Since the copy must hold text only, transcribe the data below exactly and omit the images.

##### WORKING DATA

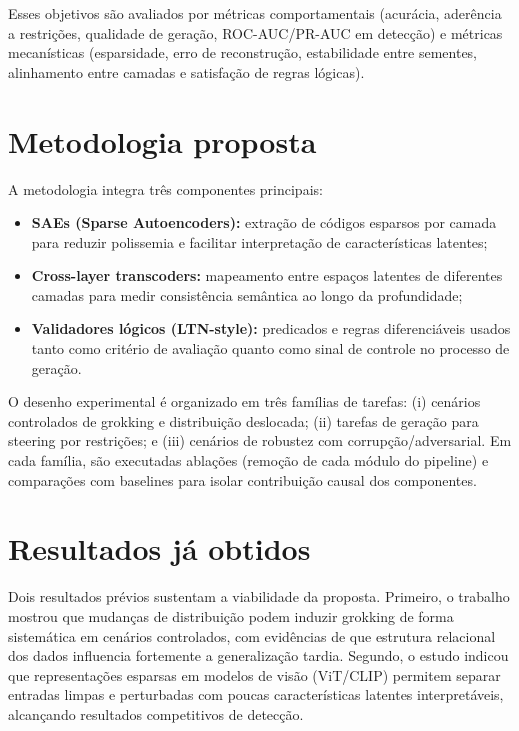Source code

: Esses objetivos são avaliados por métricas comportamentais (acurácia, aderência a restrições, qualidade de geração, ROC-AUC/PR-AUC em detecção) e métricas mecanísticas (esparsidade, erro de reconstrução, estabilidade entre sementes, alinhamento entre camadas e satisfação de regras lógicas).

\section*{Metodologia proposta}
A metodologia integra três componentes principais:
\begin{itemize}
    \item \textbf{SAEs (Sparse Autoencoders):} extração de códigos esparsos por camada para reduzir polissemia e facilitar interpretação de características latentes;
    \item \textbf{Cross-layer transcoders:} mapeamento entre espaços latentes de diferentes camadas para medir consistência semântica ao longo da profundidade;
    \item \textbf{Validadores lógicos (LTN-style):} predicados e regras diferenciáveis usados tanto como critério de avaliação quanto como sinal de controle no processo de geração.
\end{itemize}

O desenho experimental é organizado em três famílias de tarefas: (i) cenários controlados de grokking e distribuição deslocada; (ii) tarefas de geração para steering por restrições; e (iii) cenários de robustez com corrupção/adversarial. Em cada família, são executadas ablações (remoção de cada módulo do pipeline) e comparações com baselines para isolar contribuição causal dos componentes.

\section*{Resultados já obtidos}
Dois resultados prévios sustentam a viabilidade da proposta. Primeiro, o trabalho \cite{carvalho2025inducing_grokking_distribution_shifts} mostrou que mudanças de distribuição podem induzir grokking de forma sistemática em cenários controlados, com evidências de que estrutura relacional dos dados influencia fortemente a generalização tardia. Segundo, o estudo \cite{carvalho2026interpretable_stego_detection_sae} indicou que representações esparsas em modelos de visão (ViT/CLIP) permitem separar entradas limpas e perturbadas com poucas características latentes interpretáveis, alcançando resultados competitivos de detecção.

##########

WRITTEN REPLY:
Source code

: Esses objetivos são avaliados por métricas comportamentais (acurácia, aderência a restrições, qualidade de geração, ROC-AUC/PR-AUC em detecção) e métricas mecanísticas (esparsidade, erro de reconstrução, estabilidade entre sementes, alinhamento entre camadas e satisfação de regras lógicas).

\section*{Metodologia proposta}
A metodologia integra três componentes principais:
\begin{itemize}
    \item \textbf{SAEs (Sparse Autoencoders):} extração de códigos esparsos por camada para reduzir polissemia e facilitar interpretação de características latentes;
    \item \textbf{Cross-layer transcoders:} mapeamento entre espaços latentes de diferentes camadas para medir consistência semântica ao longo da profundidade;
    \item \textbf{Validadores lógicos (LTN-style):} predicados e regras diferenciáveis usados tanto como critério de avaliação quanto como sinal de controle no processo de geração.
\end{itemize}

O desenho experimental é organizado em três famílias de tarefas: (i) cenários controlados de grokking e distribuição deslocada; (ii) tarefas de geração para steering por restrições; e (iii) cenários de robustez com corrupção/adversarial. Em cada família, são executadas ablações (remoção de cada módulo do pipeline) e comparações com baselines para isolar contribuição causal dos componentes.

\section*{Resultados já obtidos}
Dois resultados prévios sustentam a viabilidade da proposta. Primeiro, o trabalho \cite{carvalho2025inducing_grokking_distribution_shifts} mostrou que mudanças de distribuição podem induzir grokking de forma sistemática em cenários controlados, com evidências de que estrutura relacional dos dados influencia fortemente a generalização tardia. Segundo, o estudo \cite{carvalho2026interpretable_stego_detection_sae} indicou que representações esparsas em modelos de visão (ViT/CLIP) permitem separar entradas limpas e perturbadas com poucas características latentes interpretáveis, alcançando resultados competitivos de detecção.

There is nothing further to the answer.